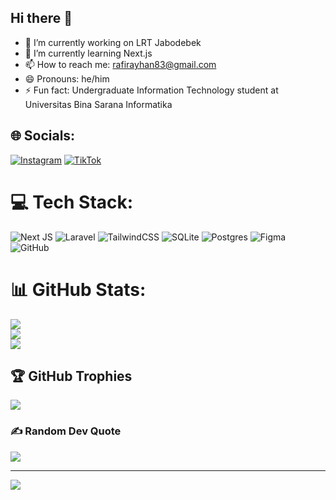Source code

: ## Hi there 👋

- 🔭 I’m currently working on LRT Jabodebek
- 🌱 I’m currently learning Next.js
- 📫 How to reach me: rafirayhan83@gmail.com
- 😄 Pronouns: he/him
- ⚡ Fun fact: Undergraduate Information Technology student at Universitas Bina Sarana Informatika


## 🌐 Socials:
[![Instagram](https://img.shields.io/badge/Instagram-%23E4405F.svg?logo=Instagram&logoColor=white)](https://instagram.com/rapiooy_) [![TikTok](https://img.shields.io/badge/TikTok-%23000000.svg?logo=TikTok&logoColor=white)](https://tiktok.com/@ilhamgoooood_) 

# 💻 Tech Stack:
![Next JS](https://img.shields.io/badge/Next-black?style=for-the-badge&logo=next.js&logoColor=white) ![Laravel](https://img.shields.io/badge/laravel-%23FF2D20.svg?style=for-the-badge&logo=laravel&logoColor=white) ![TailwindCSS](https://img.shields.io/badge/tailwindcss-%2338B2AC.svg?style=for-the-badge&logo=tailwind-css&logoColor=white) ![SQLite](https://img.shields.io/badge/sqlite-%2307405e.svg?style=for-the-badge&logo=sqlite&logoColor=white) ![Postgres](https://img.shields.io/badge/postgres-%23316192.svg?style=for-the-badge&logo=postgresql&logoColor=white) ![Figma](https://img.shields.io/badge/figma-%23F24E1E.svg?style=for-the-badge&logo=figma&logoColor=white) ![GitHub](https://img.shields.io/badge/github-%23121011.svg?style=for-the-badge&logo=github&logoColor=white)
# 📊 GitHub Stats:
![](https://github-readme-stats.vercel.app/api?username=RaihanAnakBaik&theme=dark&hide_border=false&include_all_commits=false&count_private=false)<br/>
![](https://github-readme-streak-stats.herokuapp.com/?user=RaihanAnakBaik&theme=dark&hide_border=false)<br/>
![](https://github-readme-stats.vercel.app/api/top-langs/?username=RaihanAnakBaik&theme=dark&hide_border=false&include_all_commits=false&count_private=false&layout=compact)

## 🏆 GitHub Trophies
![](https://github-profile-trophy.vercel.app/?username=RaihanAnakBaik&theme=radical&no-frame=false&no-bg=true&margin-w=4)

### ✍️ Random Dev Quote
![](https://quotes-github-readme.vercel.app/api?type=horizontal&theme=radical)

---
[![](https://visitcount.itsvg.in/api?id=RaihanAnakBaik&icon=0&color=0)](https://visitcount.itsvg.in)

<!-- Proudly created with GPRM ( https://gprm.itsvg.in ) -->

**Goal of the exercise**
Consider the material above. Report how many of its lines contain the word "username", and nothing more.

**Answer to the exercise**
3